The Army Corps of Engineers is looking into strengthening flood control along the Missouri River in response to the record deluge this spring and criticism that the agency is not doing enough to protect communities.
The Army Corps is considering realigning its levees along the Missouri and expanding or building new systems such as floodways, easements and retention basins to capture more floodwater, Maj. Gen. Scott Spellmon, the agency’s deputy commanding general for civil and emergency operations, said in an email to E&E News.
"Levee realignment" involves moving and reshaping levees so they better control rising waters. Building or expanding other flood controls would involve working with communities to find and access land.

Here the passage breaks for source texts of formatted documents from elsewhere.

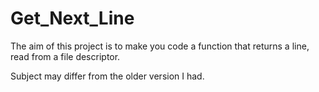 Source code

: # Get_Next_Line

The aim of this project is to make you code a function that returns a line, read from a file descriptor.

Subject may differ from the older version I had.
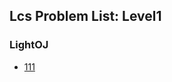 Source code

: ## Lcs Problem List: Level1


### LightOJ
- [111](/problem-solving/dynamic_programming/lcs/l1-loj-111)


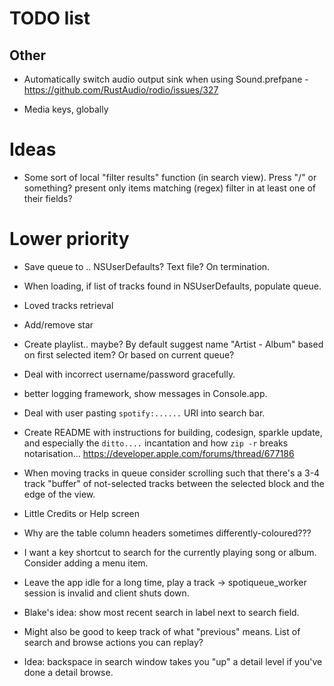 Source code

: # TODO list

## Other

* Automatically switch audio output sink when using Sound.prefpane - https://github.com/RustAudio/rodio/issues/327

* Media keys, globally

# Ideas

* Some sort of local "filter results" function (in search view).  Press "/" or something?
  present only items matching (regex) filter in at least one of their fields?


# Lower priority

* Save queue to .. NSUserDefaults? Text file?  On termination.

* When loading, if list of tracks found in NSUserDefaults, populate queue.

* Loved tracks retrieval
* Add/remove star

* Create playlist.. maybe? By default suggest name "Artist - Album"
  based on first selected item?  Or based on current queue?

* Deal with incorrect username/password gracefully.

* better logging framework, show messages in Console.app.

* Deal with user pasting `spotify:......` URI into search bar.

* Create README with instructions for building, codesign, sparkle
  update, and especially the `ditto....` incantation and how `zip -r`
  breaks notarisation... https://developer.apple.com/forums/thread/677186

* When moving tracks in queue consider scrolling such that there's a
  3-4 track "buffer" of not-selected tracks between the selected block
  and the edge of the view.

* Little Credits or Help screen

* Why are the table column headers sometimes differently-coloured???

* I want a key shortcut to search for the currently playing song or
  album. Consider adding a menu item.

* Leave the app idle for a long time, play a track ->
  spotiqueue_worker session is invalid and client shuts down.

* Blake's idea: show most recent search in label next to search
  field.

* Might also be good to keep track of what "previous" means.  List of
  search and browse actions you can replay?

* Idea: backspace in search window takes you "up" a detail level if
  you've done a detail browse.
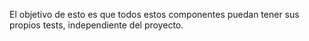 El objetivo de esto es que todos estos componentes puedan tener sus propios tests, independiente del proyecto.
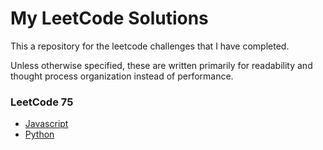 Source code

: # My LeetCode Solutions
This a repository for the leetcode challenges that I have completed.

Unless otherwise specified, these are written primarily for readability and thought process organization instead of performance.

### LeetCode 75
- [Javascript](Javascript/LeetCode%2075)
- [Python](Python/LeetCode%2075)
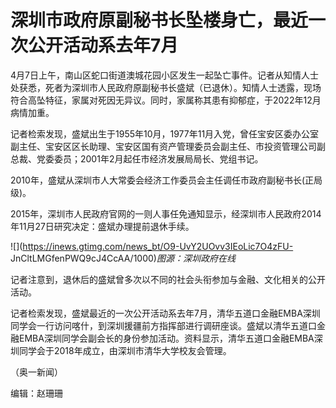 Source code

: # 深圳市政府原副秘书长坠楼身亡，最近一次公开活动系去年7月

4月7日上午，南山区蛇口街道澳城花园小区发生一起坠亡事件。记者从知情人士处获悉，死者为深圳市人民政府原副秘书长盛斌（已退休）。知情人士透露，现场符合高坠特征，家属对死因无异议。同时，家属称其患有抑郁症，于2022年12月病情加重。

记者检索发现，盛斌出生于1955年10月，1977年11月入党，曾任宝安区委办公室副主任、宝安区区长助理、宝安区国有资产管理委员会副主任、市投资管理公司副总裁、党委委员；2001年2月起任市经济发展局局长、党组书记。

2010年，盛斌从深圳市人大常委会经济工作委员会主任调任市政府副秘书长(正局级)。

2015年，深圳市人民政府官网的一则人事任免通知显示，经深圳市人民政府2014年11月27日研究决定：盛斌办理提前退休手续。

![](https://inews.gtimg.com/news_bt/O9-UvY2UOvv3IEoLic7O4zFU-
JnCltLMGfenPWQ9cJ4CcAA/1000)_图源：深圳政府在线_

记者注意到，退休后的盛斌曾多次以不同的社会头衔参加与金融、文化相关的公开活动。

记者检索发现，盛斌最近的一次公开活动系去年7月，清华五道口金融EMBA深圳同学会一行访问喀什，到深圳援疆前方指挥部进行调研座谈。盛斌以清华五道口金融EMBA深圳同学会副会长的身份参加活动。资料显示，清华五道口金融EMBA深圳同学会于2018年成立，由深圳市清华大学校友会管理。

（奥一新闻）

编辑：赵珊珊

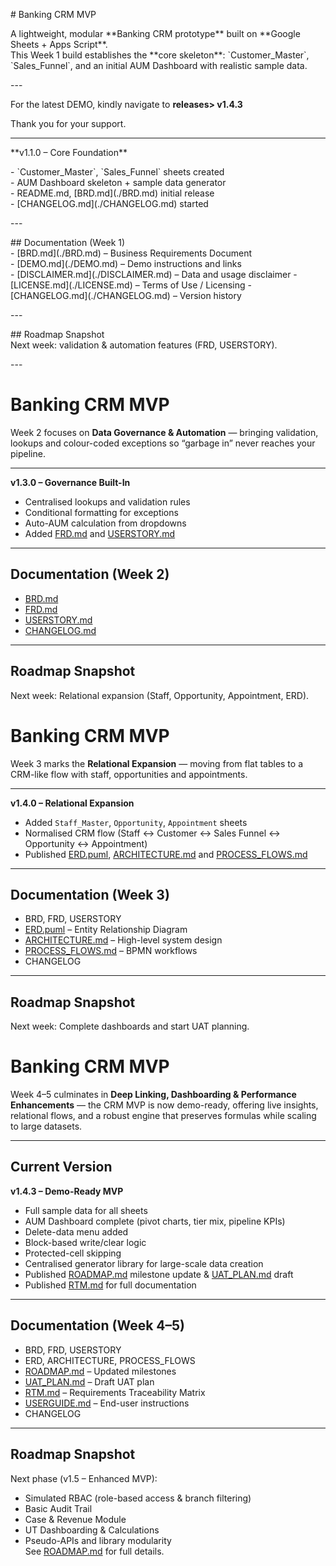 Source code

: \# Banking CRM MVP  

A lightweight, modular \*\*Banking CRM prototype\*\* built on \*\*Google Sheets \+ Apps Script\*\*.    
This Week 1 build establishes the \*\*core skeleton\*\*: \`Customer\_Master\`, \`Sales\_Funnel\`, and an initial AUM Dashboard with realistic sample data.

\---

For the latest DEMO, kindly navigate to 
**releases> v1.4.3**

Thank you for your support.

---

\*\*v1.1.0 – Core Foundation\*\*  

\- \`Customer\_Master\`, \`Sales\_Funnel\` sheets created    
\- AUM Dashboard skeleton \+ sample data generator    
\- README.md, \[BRD.md\](./BRD.md) initial release    
\- \[CHANGELOG.md\](./CHANGELOG.md) started  

\---

\#\# Documentation (Week 1\)  
\- \[BRD.md\](./BRD.md) – Business Requirements Document  
\- \[DEMO.md](./DEMO.md) – Demo instructions and links  
\- \[DISCLAIMER.md](./DISCLAIMER.md) – Data and usage disclaimer 
\- \[LICENSE.md](./LICENSE.md) – Terms of Use / Licensing
\- \[CHANGELOG.md\](./CHANGELOG.md) – Version history  

\---

\#\# Roadmap Snapshot    
Next week: validation & automation features (FRD, USERSTORY).

\---

# Banking CRM MVP  

Week 2 focuses on **Data Governance & Automation** — bringing validation, lookups and colour-coded exceptions so “garbage in” never reaches your pipeline.

---

**v1.3.0 – Governance Built-In**  

- Centralised lookups and validation rules  
- Conditional formatting for exceptions  
- Auto-AUM calculation from dropdowns  
- Added [FRD.md](./FRD.md) and [USERSTORY.md](./USERSTORY.md)  

---

## Documentation (Week 2)
- [BRD.md](./BRD.md)  
- [FRD.md](./FRD.md)  
- [USERSTORY.md](./USERSTORY.md)  
- [CHANGELOG.md](./CHANGELOG.md)  

---

## Roadmap Snapshot  
Next week: Relational expansion (Staff, Opportunity, Appointment, ERD).

# Banking CRM MVP  

Week 3 marks the **Relational Expansion** — moving from flat tables to a CRM-like flow with staff, opportunities and appointments.

---

**v1.4.0 – Relational Expansion**  

- Added `Staff_Master`, `Opportunity`, `Appointment` sheets  
- Normalised CRM flow (Staff ↔ Customer ↔ Sales Funnel ↔ Opportunity ↔ Appointment)  
- Published [ERD.puml](./ERD.puml), [ARCHITECTURE.md](./ARCHITECTURE.md) and [PROCESS_FLOWS.md](./PROCESS_FLOWS.md)  

---

## Documentation (Week 3)
- BRD, FRD, USERSTORY  
- [ERD.puml](./ERD.puml) – Entity Relationship Diagram  
- [ARCHITECTURE.md](./ARCHITECTURE.md) – High-level system design  
- [PROCESS_FLOWS.md](./PROCESS_FLOWS.md) – BPMN workflows  
- CHANGELOG  

---

## Roadmap Snapshot  
Next week: Complete dashboards and start UAT planning.


# Banking CRM MVP  

Week 4–5 culminates in **Deep Linking, Dashboarding & Performance Enhancements** — the CRM MVP is now demo-ready, offering live insights, relational flows, and a robust engine that preserves formulas while scaling to large datasets.

---

## Current Version  
**v1.4.3 – Demo-Ready MVP**  

- Full sample data for all sheets  
- AUM Dashboard complete (pivot charts, tier mix, pipeline KPIs)  
- Delete-data menu added  
- Block-based write/clear logic  
- Protected-cell skipping  
- Centralised generator library for large-scale data creation  
- Published [ROADMAP.md](./ROADMAP.md) milestone update & [UAT_PLAN.md](./UAT_PLAN.md) draft  
- Published [RTM.md](./RTM.md) for full documentation  

---

## Documentation (Week 4–5)
- BRD, FRD, USERSTORY  
- ERD, ARCHITECTURE, PROCESS_FLOWS  
- [ROADMAP.md](./ROADMAP.md) – Updated milestones  
- [UAT_PLAN.md](./UAT_PLAN.md) – Draft UAT plan  
- [RTM.md](./RTM.md) – Requirements Traceability Matrix  
- [USERGUIDE.md](./USERGUIDE.md) – End-user instructions  
- CHANGELOG  

---

## Roadmap Snapshot  
Next phase (v1.5 – Enhanced MVP):  

- Simulated RBAC (role-based access & branch filtering)  
- Basic Audit Trail  
- Case & Revenue Module  
- UT Dashboarding & Calculations  
- Pseudo-APIs and library modularity  
See [ROADMAP.md](./ROADMAP.md) for full details.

The Army Corps also is working with Congress and the administration to get money and the authority to study "how we can better improve flood control on the lower basin" of the Missouri, which has been heavily flooded since mid-March, Spellmon said.
"Our intent would be to outline the alternatives, seek public comment and take those recommendations to the administration and Congress for consideration," he said.
Republicans and Democrats in Congress have pressed the Army Corps in recent weeks to better protect communities along the Missouri — the nation’s longest river — particularly in the heavily flooded states of Nebraska, Kansas, Iowa and Missouri.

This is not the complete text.